= MATERIAL FOR THIS EXERCISE =
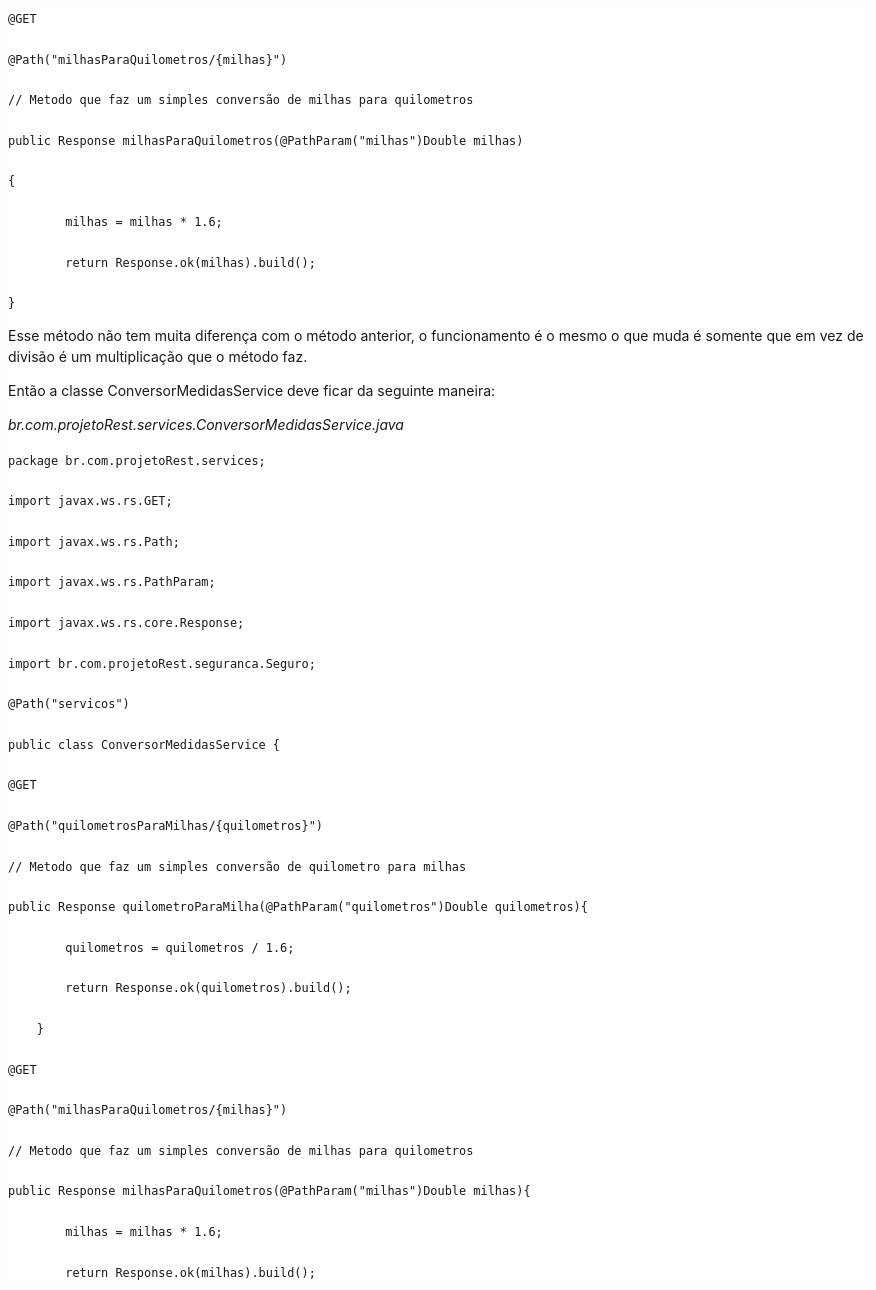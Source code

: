 	@GET

	@Path("milhasParaQuilometros/{milhas}")

	// Metodo que faz um simples conversão de milhas para quilometros

	public Response milhasParaQuilometros(@PathParam("milhas")Double milhas)

	{

			milhas = milhas * 1.6;

			return Response.ok(milhas).build();

	}



Esse método não tem muita diferença com o método anterior, o funcionamento é o mesmo o que muda é somente que em vez de divisão é um multiplicação que o método faz.

Então a classe ConversorMedidasService deve ficar da seguinte maneira:

*br.com.projetoRest.services.ConversorMedidasService.java*

	package br.com.projetoRest.services;

	import javax.ws.rs.GET;

	import javax.ws.rs.Path;

	import javax.ws.rs.PathParam;

	import javax.ws.rs.core.Response;

	import br.com.projetoRest.seguranca.Seguro;

	@Path("servicos")

	public class ConversorMedidasService {

	@GET

	@Path("quilometrosParaMilhas/{quilometros}")

	// Metodo que faz um simples conversão de quilometro para milhas

	public Response quilometroParaMilha(@PathParam("quilometros")Double quilometros){

			quilometros = quilometros / 1.6;

			return Response.ok(quilometros).build();

		}

	@GET

	@Path("milhasParaQuilometros/{milhas}")

	// Metodo que faz um simples conversão de milhas para quilometros

	public Response milhasParaQuilometros(@PathParam("milhas")Double milhas){

			milhas = milhas * 1.6;

			return Response.ok(milhas).build();
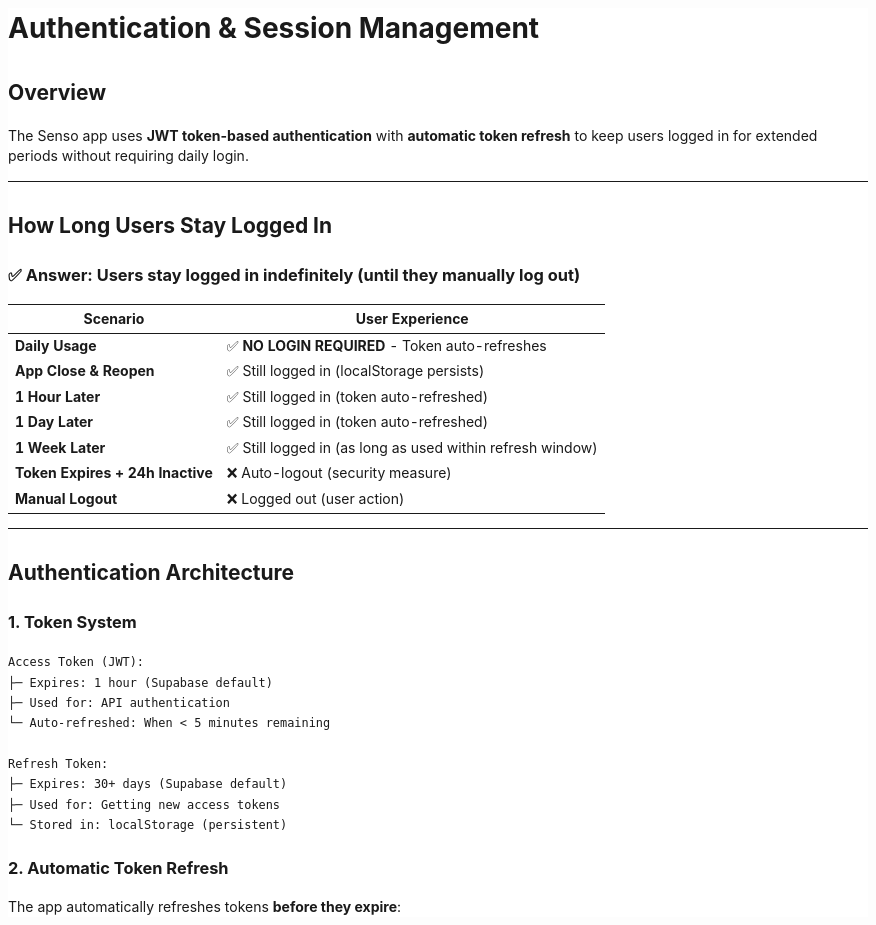 # Authentication & Session Management

## Overview
The Senso app uses **JWT token-based authentication** with **automatic token refresh** to keep users logged in for extended periods without requiring daily login.

---

## How Long Users Stay Logged In

### ✅ **Answer: Users stay logged in indefinitely (until they manually log out)**

| Scenario | User Experience |
|----------|-----------------|
| **Daily Usage** | ✅ **NO LOGIN REQUIRED** - Token auto-refreshes |
| **App Close & Reopen** | ✅ Still logged in (localStorage persists) |
| **1 Hour Later** | ✅ Still logged in (token auto-refreshed) |
| **1 Day Later** | ✅ Still logged in (token auto-refreshed) |
| **1 Week Later** | ✅ Still logged in (as long as used within refresh window) |
| **Token Expires + 24h Inactive** | ❌ Auto-logout (security measure) |
| **Manual Logout** | ❌ Logged out (user action) |

---

## Authentication Architecture

### 1. **Token System**

```
Access Token (JWT):
├─ Expires: 1 hour (Supabase default)
├─ Used for: API authentication
└─ Auto-refreshed: When < 5 minutes remaining

Refresh Token:
├─ Expires: 30+ days (Supabase default)
├─ Used for: Getting new access tokens
└─ Stored in: localStorage (persistent)
```

### 2. **Automatic Token Refresh**

The app automatically refreshes tokens **before they expire**:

= WHAT IS BEING ASKED =
Range to copy from the listing above: the line containing "quilometros = quilometros / 1.6;" down to the line containing "### 2. **Automatic Token Refresh**", both included. Reproduce it exactly, minus the pictures, and add nothing.

= TASK ANSWER =
			quilometros = quilometros / 1.6;

			return Response.ok(quilometros).build();

		}

	@GET

	@Path("milhasParaQuilometros/{milhas}")

	// Metodo que faz um simples conversão de milhas para quilometros

	public Response milhasParaQuilometros(@PathParam("milhas")Double milhas){

			milhas = milhas * 1.6;

			return Response.ok(milhas).build();
 # Authentication & Session Management

## Overview
The Senso app uses **JWT token-based authentication** with **automatic token refresh** to keep users logged in for extended periods without requiring daily login.

---

## How Long Users Stay Logged In

### ✅ **Answer: Users stay logged in indefinitely (until they manually log out)**

| Scenario | User Experience |
|----------|-----------------|
| **Daily Usage** | ✅ **NO LOGIN REQUIRED** - Token auto-refreshes |
| **App Close & Reopen** | ✅ Still logged in (localStorage persists) |
| **1 Hour Later** | ✅ Still logged in (token auto-refreshed) |
| **1 Day Later** | ✅ Still logged in (token auto-refreshed) |
| **1 Week Later** | ✅ Still logged in (as long as used within refresh window) |
| **Token Expires + 24h Inactive** | ❌ Auto-logout (security measure) |
| **Manual Logout** | ❌ Logged out (user action) |

---

## Authentication Architecture

### 1. **Token System**

```
Access Token (JWT):
├─ Expires: 1 hour (Supabase default)
├─ Used for: API authentication
└─ Auto-refreshed: When < 5 minutes remaining

Refresh Token:
├─ Expires: 30+ days (Supabase default)
├─ Used for: Getting new access tokens
└─ Stored in: localStorage (persistent)
```

### 2. **Automatic Token Refresh**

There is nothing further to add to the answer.